Transcribe each entry in full, and leave the images out.

Saved entries:
────────────────

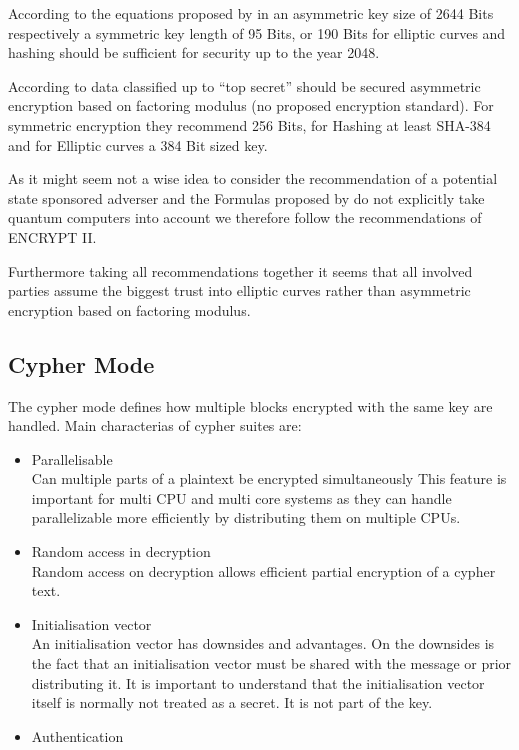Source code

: According to the equations proposed by \citeauthor{Lenstra04keylength.} in \cite{Lenstra04keylength.} an asymmetric key size of 2644 Bits respectively a symmetric key length of 95 Bits, or 190 Bits for elliptic curves and hashing should be sufficient for security up to the year 2048. 

According to \cite{nsa-fact-sheet-B} data classified up to ``top secret'' should be secured asymmetric encryption based on factoring modulus (no proposed encryption standard).  For symmetric encryption they recommend 256 Bits, for Hashing at least SHA-384 and for Elliptic curves a 384 Bit sized key.

As it might seem not a wise idea to consider the recommendation of a potential state sponsored adverser and the Formulas proposed by \citeauthor{Lenstra04keylength.} do not explicitly take quantum computers into account we therefore follow the recommendations of ENCRYPT II.

Furthermore taking all recommendations together it seems that all involved parties assume the biggest trust into elliptic curves rather than asymmetric encryption based on factoring modulus.

\subsection{Cypher Mode}
The cypher mode defines how multiple blocks encrypted with the same key are handled. Main characterias of cypher suites are:
\begin{itemize}
	\item Parallelisable\\ 
	Can multiple parts of a plaintext be encrypted simultaneously This feature is important for multi CPU and multi core systems as they can handle parallelizable more efficiently by distributing them on multiple CPUs.
	\item Random access in decryption\\
	Random access on decryption allows efficient partial encryption of a cypher text.
	\item Initialisation vector\\
	An initialisation vector has downsides and advantages. On the downsides is the fact that an initialisation vector must be shared with the message or prior distributing it. It is important to understand that the initialisation vector itself is normally not treated as a secret. It is not part of the key.
	\item Authentication
\end{itemize}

────────────────

Response:
Source code

: According to the equations proposed by \citeauthor{Lenstra04keylength.} in \cite{Lenstra04keylength.} an asymmetric key size of 2644 Bits respectively a symmetric key length of 95 Bits, or 190 Bits for elliptic curves and hashing should be sufficient for security up to the year 2048. 

According to \cite{nsa-fact-sheet-B} data classified up to ``top secret'' should be secured asymmetric encryption based on factoring modulus (no proposed encryption standard).  For symmetric encryption they recommend 256 Bits, for Hashing at least SHA-384 and for Elliptic curves a 384 Bit sized key.

As it might seem not a wise idea to consider the recommendation of a potential state sponsored adverser and the Formulas proposed by \citeauthor{Lenstra04keylength.} do not explicitly take quantum computers into account we therefore follow the recommendations of ENCRYPT II.

Furthermore taking all recommendations together it seems that all involved parties assume the biggest trust into elliptic curves rather than asymmetric encryption based on factoring modulus.

\subsection{Cypher Mode}
The cypher mode defines how multiple blocks encrypted with the same key are handled. Main characterias of cypher suites are:
\begin{itemize}
	\item Parallelisable\\ 
	Can multiple parts of a plaintext be encrypted simultaneously This feature is important for multi CPU and multi core systems as they can handle parallelizable more efficiently by distributing them on multiple CPUs.
	\item Random access in decryption\\
	Random access on decryption allows efficient partial encryption of a cypher text.
	\item Initialisation vector\\
	An initialisation vector has downsides and advantages. On the downsides is the fact that an initialisation vector must be shared with the message or prior distributing it. It is important to understand that the initialisation vector itself is normally not treated as a secret. It is not part of the key.
	\item Authentication
\end{itemize}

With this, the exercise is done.